Presentation Authors: Michelle Van Kuiken*, Frank C. Lin, Victoria C.S. Scott, Nika Vinson, My-Linh Nguyen, Ja-Hong Kim, Shlomo Raz, Los Angeles, CA
Introduction: Fecal incontinence (FI) is a bothersome, lifestyle altering clinical problem to which there are limited treatment options of varying efficacy. We describe a new surgical technique utilizing autologous fascia lata (AFL) to provide external, circumferential coaptation to the anal sphincter to improve fecal continence.
Methods: The video demonstrates our technique for performing Autologous Fascia Lata Spiral Sling Anal Sphincter Reconstruction. A 1x12cm piece of AFL is harvested from the patient&[prime]s thigh using the Crawford fascial stripper. The patient is then repositioned into high lithotomy position. Four 2 cm incisions are made 2 cm from the anus at the 12, 3, 6, and 9 o&[prime]clock positions. We use a long clamp to transfer the graft from the posterior incision to the ischial fossa bilaterally and then to the anterior perineal transverse incision in a sequential manner.
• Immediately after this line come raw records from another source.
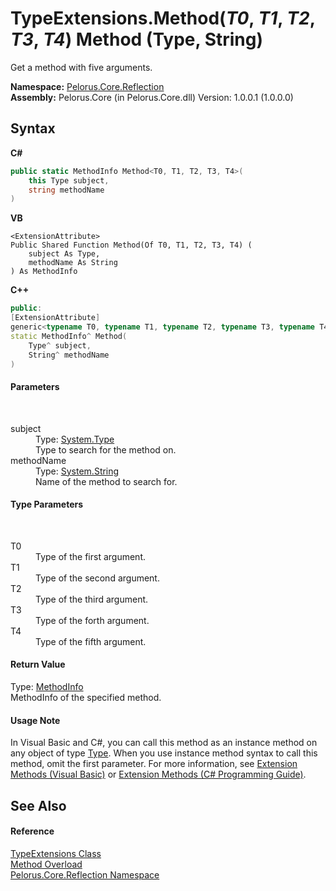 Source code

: # TypeExtensions.Method(*T0*, *T1*, *T2*, *T3*, *T4*) Method (Type, String)
 

Get a method with five arguments.

**Namespace:**&nbsp;<a href="7183AF8D">Pelorus.Core.Reflection</a><br />**Assembly:**&nbsp;Pelorus.Core (in Pelorus.Core.dll) Version: 1.0.0.1 (1.0.0.0)

## Syntax

**C#**<br />
``` C#
public static MethodInfo Method<T0, T1, T2, T3, T4>(
	this Type subject,
	string methodName
)

```

**VB**<br />
``` VB
<ExtensionAttribute>
Public Shared Function Method(Of T0, T1, T2, T3, T4) ( 
	subject As Type,
	methodName As String
) As MethodInfo
```

**C++**<br />
``` C++
public:
[ExtensionAttribute]
generic<typename T0, typename T1, typename T2, typename T3, typename T4>
static MethodInfo^ Method(
	Type^ subject, 
	String^ methodName
)
```


#### Parameters
&nbsp;<dl><dt>subject</dt><dd>Type: <a href="http://msdn2.microsoft.com/en-us/library/42892f65" target="_blank">System.Type</a><br />Type to search for the method on.</dd><dt>methodName</dt><dd>Type: <a href="http://msdn2.microsoft.com/en-us/library/s1wwdcbf" target="_blank">System.String</a><br />Name of the method to search for.</dd></dl>

#### Type Parameters
&nbsp;<dl><dt>T0</dt><dd>Type of the first argument.</dd><dt>T1</dt><dd>Type of the second argument.</dd><dt>T2</dt><dd>Type of the third argument.</dd><dt>T3</dt><dd>Type of the forth argument.</dd><dt>T4</dt><dd>Type of the fifth argument.</dd></dl>

#### Return Value
Type: <a href="http://msdn2.microsoft.com/en-us/library/1wa35kh5" target="_blank">MethodInfo</a><br />MethodInfo of the specified method.

#### Usage Note
In Visual Basic and C#, you can call this method as an instance method on any object of type <a href="http://msdn2.microsoft.com/en-us/library/42892f65" target="_blank">Type</a>. When you use instance method syntax to call this method, omit the first parameter. For more information, see <a href="http://msdn.microsoft.com/en-us/library/bb384936.aspx">Extension Methods (Visual Basic)</a> or <a href="http://msdn.microsoft.com/en-us/library/bb383977.aspx">Extension Methods (C# Programming Guide)</a>.

## See Also


#### Reference
<a href="7CE8A30A">TypeExtensions Class</a><br /><a href="640E0515">Method Overload</a><br /><a href="7183AF8D">Pelorus.Core.Reflection Namespace</a><br />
The sling forms circular ring around the rectum. With a finger in the rectum, we secure the AFL sling using 2-0 Vicryl sutures to fix the 2 ends of the sling material to provide adequate coaptation and tension. The ends of the sling are transferred to each lateral incision and sutured to the perianal tissue to prevent displacement. The wounds are irrigated and closed in 2 layers.
Results: We have performed this procedure on 19 patients (18 female, 1 male) with varying etiologies of FI since November 2016. Mean age at the time of surgery is 66 years with a median length of follow-up of 4 months. Eight of 19 patients had failed prior anal sphincteroplasty or plication procedures, 6/19 had failed or still had residual FI after Interstim, and one patient had failed a prior artificial anal sphincter. Since surgery, all patients have reported subjective improvement in their FI with about half of patients (10/19, 52.6%) reporting complete resolution of their FI. Fecal continence is greater with solid versus liquid stool. Complications have included constipation requiring manual disimpaction in 3 patients and wound dehiscence/infection in 2 patients. Long-term outcomes and quality of life data are pending.
Conclusions: AFL spiral sling anal sphincter reconstruction is a simple, minimally invasive procedure that utilizes the patient&[prime]s own tissue and can be performed in patients who have failed prior FI procedures. Initial outcomes demonstrate improved fecal control with minimal complications, however long-term data are lacking.